Mumbai: Standard Chartered Plc’s first-of-its kind Indian depository receipt (IDR) issue has closed. After a tepid response on the first two days, the IDR issue has been subscribed 2.2 times. The institutional portion has been subscribed four times, but the response from retail investors was lacklustre.
A. Rajagopal, managing director and head of global capital markets at Swiss financial services firm UBS AG’s Indian arm, said in an interview that he is confident it will open the way for more such issues. Edited excerpts:
The institutional portion of the StanChart IDR has been subscribed four times. Can you share some details about the quality of participation?
As you are aware, IDRs are open to all classes of institutional investors except Indian insurance companies, to a degree. So we had subscriptions from domestic mutual funds, FIIs (foreign institutional investors) as well as domestic banks and institutions. As we also saw in the anchor book, it was all domestic mutual funds who were, obviously, very high quality. So many of them plus many more mutual funds participated. We had a few FIIs also participating and then banks as well.
Given the fact that insurance companies are not allowed to invest in IDRs, are you surprised by the response to your book of qualified institutional buyers, particularly as the market conditions have been so volatile?
Not really, I think...we all understand that the market conditions have been particularly volatile. But we need to bear in mind a couple of factors, and certainly from the domestic institutional community, this is really the first opportunity that they have got in investing in any global company of this quality.

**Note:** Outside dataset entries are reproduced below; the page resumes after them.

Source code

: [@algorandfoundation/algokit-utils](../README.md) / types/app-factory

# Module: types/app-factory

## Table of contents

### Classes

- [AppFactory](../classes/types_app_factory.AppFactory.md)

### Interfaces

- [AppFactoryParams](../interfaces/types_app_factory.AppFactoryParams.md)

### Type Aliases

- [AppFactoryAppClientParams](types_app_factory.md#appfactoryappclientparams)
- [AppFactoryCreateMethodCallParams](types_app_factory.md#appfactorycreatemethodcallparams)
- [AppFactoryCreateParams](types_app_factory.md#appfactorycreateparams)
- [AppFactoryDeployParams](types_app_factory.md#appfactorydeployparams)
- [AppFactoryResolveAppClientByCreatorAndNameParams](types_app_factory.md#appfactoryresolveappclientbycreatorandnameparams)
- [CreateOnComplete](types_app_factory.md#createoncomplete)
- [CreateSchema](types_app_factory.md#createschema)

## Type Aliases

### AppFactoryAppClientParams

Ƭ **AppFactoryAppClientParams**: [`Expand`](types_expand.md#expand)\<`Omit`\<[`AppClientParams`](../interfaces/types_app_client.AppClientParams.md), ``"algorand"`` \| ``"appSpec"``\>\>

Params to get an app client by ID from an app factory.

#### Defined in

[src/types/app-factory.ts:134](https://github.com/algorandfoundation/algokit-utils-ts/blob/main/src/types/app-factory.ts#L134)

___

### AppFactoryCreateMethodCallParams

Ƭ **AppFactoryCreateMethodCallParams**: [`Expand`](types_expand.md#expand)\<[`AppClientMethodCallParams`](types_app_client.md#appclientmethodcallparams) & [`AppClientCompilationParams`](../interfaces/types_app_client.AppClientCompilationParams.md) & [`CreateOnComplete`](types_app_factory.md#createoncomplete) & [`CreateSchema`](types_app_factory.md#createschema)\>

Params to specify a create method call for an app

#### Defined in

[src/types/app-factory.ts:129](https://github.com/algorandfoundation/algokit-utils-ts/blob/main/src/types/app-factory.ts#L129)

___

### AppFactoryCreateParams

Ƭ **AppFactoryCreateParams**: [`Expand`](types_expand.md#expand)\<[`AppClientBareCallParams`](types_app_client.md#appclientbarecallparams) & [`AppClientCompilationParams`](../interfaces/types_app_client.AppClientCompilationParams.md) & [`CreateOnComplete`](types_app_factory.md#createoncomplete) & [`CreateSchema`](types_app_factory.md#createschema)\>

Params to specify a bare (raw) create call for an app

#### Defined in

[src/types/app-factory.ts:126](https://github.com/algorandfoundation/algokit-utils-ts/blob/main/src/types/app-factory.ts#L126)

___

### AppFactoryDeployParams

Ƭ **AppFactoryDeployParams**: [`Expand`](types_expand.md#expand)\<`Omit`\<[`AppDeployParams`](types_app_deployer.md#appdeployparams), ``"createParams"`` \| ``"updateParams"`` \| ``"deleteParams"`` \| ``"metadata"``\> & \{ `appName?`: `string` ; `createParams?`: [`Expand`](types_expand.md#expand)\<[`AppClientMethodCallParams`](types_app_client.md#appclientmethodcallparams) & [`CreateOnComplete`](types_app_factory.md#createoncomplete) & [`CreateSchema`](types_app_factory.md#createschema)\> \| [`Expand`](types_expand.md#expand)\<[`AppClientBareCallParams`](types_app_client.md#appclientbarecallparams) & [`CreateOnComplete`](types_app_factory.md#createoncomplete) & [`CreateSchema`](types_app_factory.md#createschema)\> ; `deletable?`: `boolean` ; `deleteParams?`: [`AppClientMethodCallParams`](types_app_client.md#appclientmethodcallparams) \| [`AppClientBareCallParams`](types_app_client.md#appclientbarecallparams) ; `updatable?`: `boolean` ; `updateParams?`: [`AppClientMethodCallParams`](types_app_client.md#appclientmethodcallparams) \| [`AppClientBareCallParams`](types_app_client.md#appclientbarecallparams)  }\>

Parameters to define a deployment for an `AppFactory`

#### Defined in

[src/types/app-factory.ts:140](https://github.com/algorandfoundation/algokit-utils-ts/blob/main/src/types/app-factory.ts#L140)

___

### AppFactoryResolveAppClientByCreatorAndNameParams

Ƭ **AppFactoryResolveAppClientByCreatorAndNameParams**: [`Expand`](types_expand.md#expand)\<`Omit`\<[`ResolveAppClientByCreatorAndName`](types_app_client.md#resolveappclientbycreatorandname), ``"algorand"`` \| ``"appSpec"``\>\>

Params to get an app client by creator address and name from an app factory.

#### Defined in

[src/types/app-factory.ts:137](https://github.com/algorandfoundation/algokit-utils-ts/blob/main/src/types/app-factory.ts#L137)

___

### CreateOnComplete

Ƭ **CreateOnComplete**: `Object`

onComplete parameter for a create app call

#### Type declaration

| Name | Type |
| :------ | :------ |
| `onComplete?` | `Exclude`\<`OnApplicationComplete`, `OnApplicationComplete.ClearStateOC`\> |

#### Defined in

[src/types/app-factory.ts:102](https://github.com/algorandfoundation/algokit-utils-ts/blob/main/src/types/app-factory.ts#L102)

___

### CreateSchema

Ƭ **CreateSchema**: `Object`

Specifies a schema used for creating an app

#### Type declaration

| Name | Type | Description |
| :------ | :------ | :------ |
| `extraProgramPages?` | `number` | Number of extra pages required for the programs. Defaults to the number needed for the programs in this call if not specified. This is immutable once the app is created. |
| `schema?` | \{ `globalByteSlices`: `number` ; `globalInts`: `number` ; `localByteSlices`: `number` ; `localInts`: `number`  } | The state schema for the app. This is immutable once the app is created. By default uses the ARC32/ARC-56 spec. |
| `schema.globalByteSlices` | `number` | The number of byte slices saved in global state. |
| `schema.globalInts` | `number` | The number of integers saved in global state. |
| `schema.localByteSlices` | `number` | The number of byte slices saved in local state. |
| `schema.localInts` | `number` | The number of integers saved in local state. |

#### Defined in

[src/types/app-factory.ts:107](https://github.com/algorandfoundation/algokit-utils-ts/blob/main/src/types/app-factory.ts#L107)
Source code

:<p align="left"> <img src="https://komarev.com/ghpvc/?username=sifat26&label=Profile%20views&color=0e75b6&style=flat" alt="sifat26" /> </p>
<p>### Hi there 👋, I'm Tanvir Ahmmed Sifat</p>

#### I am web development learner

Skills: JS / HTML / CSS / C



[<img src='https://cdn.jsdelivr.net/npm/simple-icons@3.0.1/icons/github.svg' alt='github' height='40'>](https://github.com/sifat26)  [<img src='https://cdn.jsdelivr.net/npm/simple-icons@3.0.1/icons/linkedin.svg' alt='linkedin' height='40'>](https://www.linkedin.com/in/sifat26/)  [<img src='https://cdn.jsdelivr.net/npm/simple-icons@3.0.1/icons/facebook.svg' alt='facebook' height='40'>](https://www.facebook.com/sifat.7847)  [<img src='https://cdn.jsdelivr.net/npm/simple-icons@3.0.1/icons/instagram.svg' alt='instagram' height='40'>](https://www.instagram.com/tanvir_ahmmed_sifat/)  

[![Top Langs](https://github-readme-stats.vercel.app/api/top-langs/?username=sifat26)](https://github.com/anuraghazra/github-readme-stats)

IDRs are extremely similar in terms of investment to equity shares in the sense they are denominated in rupees, they list and trade in the stock exchanges like equity shares. So to that extent the ease with which they can participate in a global company has been substantially improved because of the IDR. So domestic institutional investors participating is not at all a surprise.
As far as foreign institutional investors are concerned, you need to understand that Standard Chartered is a globally listed bank with a wide ownership. It’s a world-class bank, many of them are actually very familiar and this is another line of stock that they can own through the IDR.
So clearly we are not surprised by the overwhelming response that we got on the institutional segment.
Finally, one should also not forget that there is a clear argument even on valuation for Standard Chartered Bank; if you look at on a historical basis itself, it is valued at somewhat lesser than, say, comparable Indian banks. When I say comparable, (it is) comparable in terms of growth, in terms of RoE (return on equity)... So overall it’s a very compelling investment proposition.
Institutional investors have been made to pay 100% margin upfront from 1 May for all public issues. Secondly, the IDRs attract both dividend distribution tax and capital gains tax. Will these two factors act as a deterrent for investors?
Let me handle the second part first. The whole question about taxation is clearly different, let me admit that. However, this has not been pitched as an instrument where just because of tax arbitrage it becomes attractive. It was clearly on a very fundamental basis on the points which I talked about Standard Chartered Bank and its attractiveness that this was sold.
As far as the 100% margin is concerned, yes, this is the first transaction which is going on that basis. Clearly, that would have an impact on two accounts. One is the earliness with which institutional investors will come in now. Going forward, they have much lesser of an incentive to come on any day except the last day.
Secondly, obviously because there is a 100% margin, the bidding will be exactly what they are looking to get because otherwise we are unnecessarily blocking your money and the full 100%, unlike earlier when it was only 10%.
So, yes, going forward I would say that all transactions would have to live with that framework.
This is a test case for global companies to take the IDR route. Do you see a lot more MNCs (multinational companies) opting for IDRs and investors also pitching in?
I would certainly hope so, considering the amount of effort it has taken to get the first IDR from everybody, not just from Standard Chartered Bank but the regulators, the investment bankers, the stock exchanges, everyone involved in this.
I genuinely hope the success of this transaction would make it more (attractive) for at least more international companies, especially MNCs who have a significant presence in India, in different ways to consider an IDR, I sincerely hope so.